Stored data:

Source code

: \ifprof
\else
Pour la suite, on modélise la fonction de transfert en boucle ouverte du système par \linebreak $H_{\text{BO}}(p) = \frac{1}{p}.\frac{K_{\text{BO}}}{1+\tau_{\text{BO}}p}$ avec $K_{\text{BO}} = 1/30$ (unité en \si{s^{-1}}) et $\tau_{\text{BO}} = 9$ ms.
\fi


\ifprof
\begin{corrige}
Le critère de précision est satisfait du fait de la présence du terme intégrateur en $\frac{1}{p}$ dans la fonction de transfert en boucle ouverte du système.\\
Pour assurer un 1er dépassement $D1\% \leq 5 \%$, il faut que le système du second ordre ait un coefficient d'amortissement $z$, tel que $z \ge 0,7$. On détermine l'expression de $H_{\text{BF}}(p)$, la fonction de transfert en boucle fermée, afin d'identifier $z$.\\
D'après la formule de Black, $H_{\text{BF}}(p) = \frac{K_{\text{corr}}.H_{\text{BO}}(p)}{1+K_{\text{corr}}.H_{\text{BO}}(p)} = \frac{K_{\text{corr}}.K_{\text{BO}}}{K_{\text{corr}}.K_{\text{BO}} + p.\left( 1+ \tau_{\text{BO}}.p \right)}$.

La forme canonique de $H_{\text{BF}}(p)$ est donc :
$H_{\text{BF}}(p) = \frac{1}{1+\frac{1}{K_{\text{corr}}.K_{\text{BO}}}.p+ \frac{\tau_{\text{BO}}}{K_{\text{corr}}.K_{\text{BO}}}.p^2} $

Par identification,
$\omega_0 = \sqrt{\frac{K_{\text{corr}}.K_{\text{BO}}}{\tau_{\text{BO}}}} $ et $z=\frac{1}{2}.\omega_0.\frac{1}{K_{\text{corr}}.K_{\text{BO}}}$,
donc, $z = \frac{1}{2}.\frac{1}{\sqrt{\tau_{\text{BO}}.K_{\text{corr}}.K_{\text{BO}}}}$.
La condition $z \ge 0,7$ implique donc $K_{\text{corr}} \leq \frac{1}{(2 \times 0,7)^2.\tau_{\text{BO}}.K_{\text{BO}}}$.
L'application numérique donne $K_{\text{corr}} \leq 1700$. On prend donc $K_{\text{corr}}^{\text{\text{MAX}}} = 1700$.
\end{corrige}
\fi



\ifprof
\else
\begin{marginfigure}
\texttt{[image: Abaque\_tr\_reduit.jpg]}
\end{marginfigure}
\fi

...

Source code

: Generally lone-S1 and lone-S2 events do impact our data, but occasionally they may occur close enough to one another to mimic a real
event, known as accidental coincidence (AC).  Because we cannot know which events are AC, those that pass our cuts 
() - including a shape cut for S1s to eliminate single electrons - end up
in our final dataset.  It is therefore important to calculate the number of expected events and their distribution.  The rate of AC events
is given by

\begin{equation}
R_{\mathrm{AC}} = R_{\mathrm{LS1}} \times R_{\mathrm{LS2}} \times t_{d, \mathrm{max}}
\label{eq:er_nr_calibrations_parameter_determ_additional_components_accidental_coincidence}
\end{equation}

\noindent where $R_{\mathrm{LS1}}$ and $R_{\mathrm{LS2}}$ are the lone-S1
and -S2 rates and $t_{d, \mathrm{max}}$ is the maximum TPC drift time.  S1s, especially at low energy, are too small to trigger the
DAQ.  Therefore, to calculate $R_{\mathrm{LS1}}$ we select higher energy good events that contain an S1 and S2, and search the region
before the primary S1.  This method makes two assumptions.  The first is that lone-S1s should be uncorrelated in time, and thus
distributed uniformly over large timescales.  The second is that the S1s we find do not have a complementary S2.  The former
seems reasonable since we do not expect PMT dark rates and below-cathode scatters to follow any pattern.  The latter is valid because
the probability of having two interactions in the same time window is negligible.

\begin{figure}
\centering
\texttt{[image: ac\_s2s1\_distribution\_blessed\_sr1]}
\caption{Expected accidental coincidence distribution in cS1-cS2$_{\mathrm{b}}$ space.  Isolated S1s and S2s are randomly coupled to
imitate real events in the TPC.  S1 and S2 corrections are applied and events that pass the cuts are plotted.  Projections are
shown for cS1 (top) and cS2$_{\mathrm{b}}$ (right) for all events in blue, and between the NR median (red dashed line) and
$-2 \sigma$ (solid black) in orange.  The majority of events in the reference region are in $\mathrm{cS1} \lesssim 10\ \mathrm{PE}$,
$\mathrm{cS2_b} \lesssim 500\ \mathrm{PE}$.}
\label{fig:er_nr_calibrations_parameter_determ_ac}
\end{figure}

Action item ->
Which lines of the records above contain the word "ouverte"? Report each one in full.

Task result ->
Pour la suite, on modélise la fonction de transfert en boucle ouverte du système par \linebreak $H_{\text{BO}}(p) = \frac{1}{p}.\frac{K_{\text{BO}}}{1+\tau_{\text{BO}}p}$ avec $K_{\text{BO}} = 1/30$ (unité en \si{s^{-1}}) et $\tau_{\text{BO}} = 9$ ms.
Le critère de précision est satisfait du fait de la présence du terme intégrateur en $\frac{1}{p}$ dans la fonction de transfert en boucle ouverte du système.\\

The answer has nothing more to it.